Interesting.
Poking around the linked site, I find the organization, the National Healthy Marriage Resource Center (which was created two years ago with funding from the Bush Administration through the DHHS, right around the time the Gay Marraige issue first reared its head), lists several people associated with the arch-conservative Heritage Foundation on its Advisory Board. The site also lists various hubs of activity including its research hub at Brigham Young University, and its faith-based hub at Norfolk State University in Virginia. As the son of an ex-Mormon, I can tell you that BYU is very unlikly to promote any research that suggests that religious people may be immoral to an equal or greater degree than heathens.
However, they do cite their source for that statistic: Atkins, D.C., Jacobson, N.S. & Baucom, D.H. (2001). Understanding infidelity: Correlates in a national random sample. Journal of Family Psychology, 15, 735-749, which some citations list as Atkins, D.C., Jacobson, N.S. & Baucom, D.H. (2001). Understanding infidelity: Correlates in a national random sample. Journal of Family Psychology, 15(4), 735-749. Unfortunately, I can not find a free online version of this article.

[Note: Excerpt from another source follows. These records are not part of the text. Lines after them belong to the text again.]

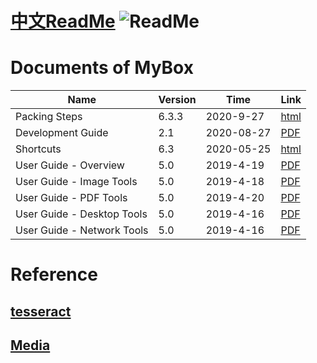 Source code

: # [中文ReadMe](https://github.com/Mararsh/MyBox_documents)   ![ReadMe](https://mararsh.github.io/MyBox/iconGo.png)   

# Documents of MyBox 

| Name | Version | Time | Link |
| --- | --- | --- |  --- |  
| Packing Steps | 6.3.3 |  2020-9-27 | [html](https://mararsh.github.io/MyBox/pack_steps_en.html) |
| Development Guide | 2.1 | 2020-08-27 | [PDF](https://mararsh.github.io/MyBox_documents/en/MyBox-DevGuide-2.1-en.pdf) |
| Shortcuts | 6.3 | 2020-05-25 | [html](https://mararsh.github.io/MyBox/mybox_shortcuts_en.html) |
| User Guide - Overview | 5.0 | 2019-4-19 | [PDF](https://mararsh.github.io/MyBox_documents/en/MyBox-UserGuide-5.0-Overview-en.pdf) |
| User Guide - Image Tools | 5.0 | 2019-4-18 | [PDF](https://mararsh.github.io/MyBox_documents/en/MyBox-UserGuide-5.0-ImageTools-en.pdf) |
| User Guide - PDF Tools | 5.0 | 2019-4-20 | [PDF](https://mararsh.github.io/MyBox_documents/en/MyBox-UserGuide-5.0-PdfTools-en.pdf) |
| User Guide - Desktop Tools | 5.0 | 2019-4-16 | [PDF](https://mararsh.github.io/MyBox_documents/en/MyBox-UserGuide-5.0-DesktopTools-en.pdf) |
| User Guide - Network Tools | 5.0 | 2019-4-16 | [PDF](https://mararsh.github.io/MyBox_documents/en/MyBox-UserGuide-5.0-NetworkTools-en.pdf) |


# Reference

## [tesseract](https://mararsh.github.io/MyBox_documents/en/AboutTesseract.htm)      

## [Media](https://mararsh.github.io/MyBox_documents/en/AboutMedia.htm)     
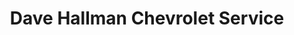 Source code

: ---
title: "Dave Hallman Chevrolet Service"
url: /erie/dave-hallman-chevrolet-service/
shop: car repair
--- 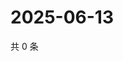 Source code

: # 2025-06-13

共 0 条

<!-- BEGIN ZHIHUVIDEO -->
<!-- 最后更新时间 Fri Jun 13 2025 14:17:15 GMT+0800 (China Standard Time) -->

<!-- END ZHIHUVIDEO -->
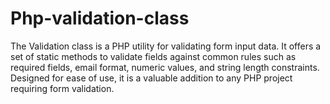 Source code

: # Php-validation-class
The Validation class is a PHP utility for validating form input data. It offers a set of static methods to validate fields against common rules such as required fields, email format, numeric values, and string length constraints. Designed for ease of use, it is a valuable addition to any PHP project requiring form validation.

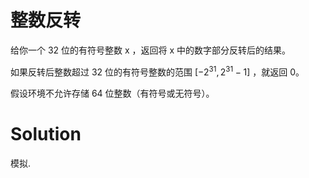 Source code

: # 整数反转
给你一个 32 位的有符号整数 x ，返回将 x 中的数字部分反转后的结果。

如果反转后整数超过 32 位的有符号整数的范围 $[−2^{31}, 2^{31}− 1]$ ，就返回 0。

假设环境不允许存储 64 位整数（有符号或无符号）。

# Solution
模拟. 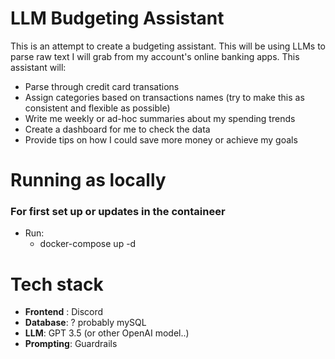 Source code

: # LLM Budgeting Assistant

This is an attempt to create a budgeting assistant. This will be using LLMs to parse raw text I will grab from my account's online banking apps. This assistant will: 

- Parse through credit card transations
- Assign categories based on transactions names (try to make this as consistent and flexible as possible)
- Write me weekly or ad-hoc summaries about my spending trends
- Create a dashboard for me to check the data
- Provide tips on how I could save more money or achieve my goals

# Running as locally

### For first set up or updates in the containeer
- Run:
    - docker-compose up -d


# Tech stack

- **Frontend** : Discord
- **Database**: ? probably mySQL
- **LLM**: GPT 3.5 (or other OpenAI model..)
- **Prompting**: Guardrails

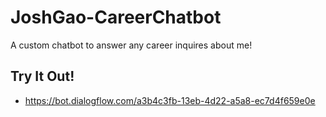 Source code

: # JoshGao-CareerChatbot

A custom chatbot to answer any career inquires about me!

## Try It Out!
- https://bot.dialogflow.com/a3b4c3fb-13eb-4d22-a5a8-ec7d4f659e0e
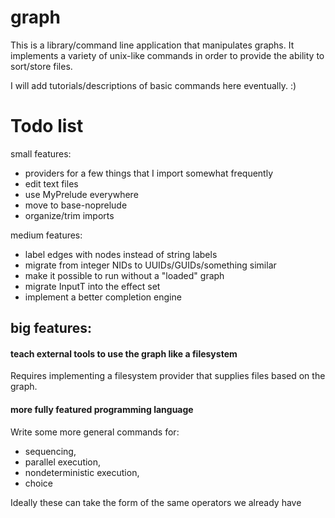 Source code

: # graph
This is a library/command line application that manipulates graphs.
It implements a variety of unix-like commands in order to provide the
ability to sort/store files.

I will add tutorials/descriptions of basic commands here eventually. :)

# Todo list
small features:
- providers for a few things that I import somewhat frequently
- edit text files
- use MyPrelude everywhere
- move to base-noprelude
- organize/trim imports

medium features:
- label edges with nodes instead of string labels
- migrate from integer NIDs to UUIDs/GUIDs/something similar
- make it possible to run without a "loaded" graph
- migrate InputT into the effect set
- implement a better completion engine

## big features:

#### teach external tools to use the graph like a filesystem
Requires implementing a filesystem provider that supplies files based on the
graph.

#### more fully featured programming language

Write some more general commands for:
- sequencing,
- parallel execution,
- nondeterministic execution,
- choice

Ideally these can take the form of the same operators we already have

What I DID find was the farewell letter(pdf), two years later, of then-editor of the Journal of Family Psychology (a peer-reviewed publication of the APA), Ross D. Locke, in which he lists as among his proud accomplishments the publication of various special issues and sections, including a section on “Families and Religion”, in issue 15(4), suggesting the possibility that the article was specifically solicited for that sepcial section.
The authors of the paper itself are:
[ul]
[li]David C. Atkins, currently an Assistant Professor of Psychology at Fuller Theological Seminary[/li][li]Donald H. Baucom who studies and advises couples who are supporting each other during cancer treatment, but who was listed last year as a “forgiveness researcher” by A Campaign for Forgiveness Reasearch.[/li][li]Neil S. Jacobson, who seems to be a straightforward and highly respected psychology researcher. Of course, if in the very final preparation of the article for a special issue of families and religion in 2001, some undue relisious bias had crept in, he would have had little to say about it, as he had been dead for two years.[/li][/ul]
So, while the article itself is not easily available to us to review its methodologies or conclusions (or their correct description by the NHMRC), I’d have to say there is a higher-than-background-noise possibility of a pro-religion bias in circumstances surrounding the presentation of that statistic.